Sorry I seem to have wasted your time (and mine). ESP boards are not all cutting edge any more - what you see is inertia. Wait till you see what is in the pipeline. There are many competitors - see the rapid rise of the Raspberry Pi Pico series, hitching a ride on MicroPython. The power of Espressif’s penetration, especially in the hobbyist area, has been documentation in English and incorporating into the Arduino ecosystem IDE, something that other Chinese chip manufacturers have not fully grasped. Your first post makes invalid assumptions, possibly borne of ignorance. Wisdom comes with wider experience, research and learning, grasshopper.
I hold a stock of 8266 and esp32 devices (including S3 variant) along with various modules and sensors. My ‘goto’ controller is very often an 8266 if it fits my requirements. Why would I waste a more capable controller?
Personally I’m wary of seeed after buying several of their respeaker 2-mic HATs to make Raspberry Pi voice assistants.
Not a bad board, and several very interesting demo softwares … that used features not available in the supplied firmware. Default firmware didn’t even use both microphones. More importantly they quietly abandoned all attempts at support - instead pointing users to an old version of RasPi OS.
Companies like seeed and Espressif are in the business of designing and making chips for other companies to place in their products.

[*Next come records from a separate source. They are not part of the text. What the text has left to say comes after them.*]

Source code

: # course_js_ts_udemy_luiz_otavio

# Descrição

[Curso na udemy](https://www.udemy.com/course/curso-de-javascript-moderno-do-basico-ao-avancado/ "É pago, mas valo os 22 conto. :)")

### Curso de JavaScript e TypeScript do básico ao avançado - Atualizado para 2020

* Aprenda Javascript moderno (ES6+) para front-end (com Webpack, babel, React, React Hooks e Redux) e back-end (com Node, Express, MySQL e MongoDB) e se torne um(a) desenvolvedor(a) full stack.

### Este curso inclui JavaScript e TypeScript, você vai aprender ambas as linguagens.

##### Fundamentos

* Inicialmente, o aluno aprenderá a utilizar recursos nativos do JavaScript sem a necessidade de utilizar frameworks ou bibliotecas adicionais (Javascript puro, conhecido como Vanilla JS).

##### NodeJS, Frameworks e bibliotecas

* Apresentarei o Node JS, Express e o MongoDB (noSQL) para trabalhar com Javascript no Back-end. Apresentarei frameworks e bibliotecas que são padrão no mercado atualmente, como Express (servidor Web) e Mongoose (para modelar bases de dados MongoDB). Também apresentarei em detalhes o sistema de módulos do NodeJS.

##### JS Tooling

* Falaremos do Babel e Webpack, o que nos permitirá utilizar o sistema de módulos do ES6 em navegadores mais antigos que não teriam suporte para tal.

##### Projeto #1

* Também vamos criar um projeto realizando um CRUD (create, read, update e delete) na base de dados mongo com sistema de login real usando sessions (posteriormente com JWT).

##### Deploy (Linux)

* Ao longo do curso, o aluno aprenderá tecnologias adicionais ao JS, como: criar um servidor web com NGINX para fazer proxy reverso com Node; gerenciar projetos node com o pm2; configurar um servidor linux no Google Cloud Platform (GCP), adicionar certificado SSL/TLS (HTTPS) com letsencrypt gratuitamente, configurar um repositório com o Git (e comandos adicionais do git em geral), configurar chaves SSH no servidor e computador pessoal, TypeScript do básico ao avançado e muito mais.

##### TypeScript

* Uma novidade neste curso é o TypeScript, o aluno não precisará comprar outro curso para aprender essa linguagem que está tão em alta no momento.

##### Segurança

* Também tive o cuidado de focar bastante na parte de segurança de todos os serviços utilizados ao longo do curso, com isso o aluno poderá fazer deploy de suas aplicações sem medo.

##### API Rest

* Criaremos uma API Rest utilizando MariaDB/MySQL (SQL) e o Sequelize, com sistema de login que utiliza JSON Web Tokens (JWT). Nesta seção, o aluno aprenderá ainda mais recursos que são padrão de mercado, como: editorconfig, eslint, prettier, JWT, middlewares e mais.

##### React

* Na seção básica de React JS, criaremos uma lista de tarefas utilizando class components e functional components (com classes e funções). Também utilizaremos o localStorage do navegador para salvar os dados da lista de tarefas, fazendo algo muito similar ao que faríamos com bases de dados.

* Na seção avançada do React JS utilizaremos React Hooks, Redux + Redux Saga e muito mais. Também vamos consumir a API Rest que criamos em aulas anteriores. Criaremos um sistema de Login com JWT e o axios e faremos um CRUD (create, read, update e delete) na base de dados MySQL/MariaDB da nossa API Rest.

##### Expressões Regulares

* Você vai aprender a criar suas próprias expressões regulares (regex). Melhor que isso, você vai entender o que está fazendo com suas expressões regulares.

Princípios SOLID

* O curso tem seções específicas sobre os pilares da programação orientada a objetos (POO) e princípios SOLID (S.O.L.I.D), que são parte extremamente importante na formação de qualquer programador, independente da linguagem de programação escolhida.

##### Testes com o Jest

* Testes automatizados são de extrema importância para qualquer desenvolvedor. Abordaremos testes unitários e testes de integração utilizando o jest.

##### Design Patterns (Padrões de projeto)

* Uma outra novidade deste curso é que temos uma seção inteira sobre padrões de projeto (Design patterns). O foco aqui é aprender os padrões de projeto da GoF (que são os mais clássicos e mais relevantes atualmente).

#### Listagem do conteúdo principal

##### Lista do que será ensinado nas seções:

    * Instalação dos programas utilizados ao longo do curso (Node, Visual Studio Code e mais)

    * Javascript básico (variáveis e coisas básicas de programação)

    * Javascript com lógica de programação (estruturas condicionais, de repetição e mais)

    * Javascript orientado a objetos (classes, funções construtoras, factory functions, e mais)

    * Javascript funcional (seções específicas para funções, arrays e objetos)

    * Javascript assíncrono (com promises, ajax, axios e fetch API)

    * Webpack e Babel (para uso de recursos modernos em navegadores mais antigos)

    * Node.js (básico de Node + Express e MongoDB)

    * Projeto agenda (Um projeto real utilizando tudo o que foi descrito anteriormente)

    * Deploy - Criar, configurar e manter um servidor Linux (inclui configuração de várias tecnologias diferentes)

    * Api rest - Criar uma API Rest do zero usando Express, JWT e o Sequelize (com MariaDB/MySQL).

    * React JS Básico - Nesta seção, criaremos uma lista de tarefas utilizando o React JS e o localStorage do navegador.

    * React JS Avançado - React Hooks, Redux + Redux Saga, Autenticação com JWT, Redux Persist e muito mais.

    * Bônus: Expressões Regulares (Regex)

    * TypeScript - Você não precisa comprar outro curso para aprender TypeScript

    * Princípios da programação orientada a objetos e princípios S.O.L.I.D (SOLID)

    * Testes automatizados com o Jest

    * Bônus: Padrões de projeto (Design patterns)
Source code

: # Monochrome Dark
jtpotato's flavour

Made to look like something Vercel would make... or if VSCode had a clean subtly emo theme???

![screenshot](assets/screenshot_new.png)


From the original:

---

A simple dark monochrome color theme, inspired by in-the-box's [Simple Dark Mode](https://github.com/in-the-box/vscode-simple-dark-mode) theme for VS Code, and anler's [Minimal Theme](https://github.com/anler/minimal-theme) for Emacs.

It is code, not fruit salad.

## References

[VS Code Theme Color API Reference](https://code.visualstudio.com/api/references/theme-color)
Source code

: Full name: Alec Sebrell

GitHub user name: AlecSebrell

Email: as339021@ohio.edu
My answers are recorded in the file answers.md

Development boards are just a way to get those other companies interested enough to invest their own R&D. We (ie hobbyists) are not their target market … just an annoying waste of support resources asking the same dumb questions that real professional engineers would know or work out for themselves.
After a while other companies copy these reference designs, either knock-off copies available through aliexpress, or making a few “improvements”. For seeed/espressif/etc the job is done and they move on to their next great design.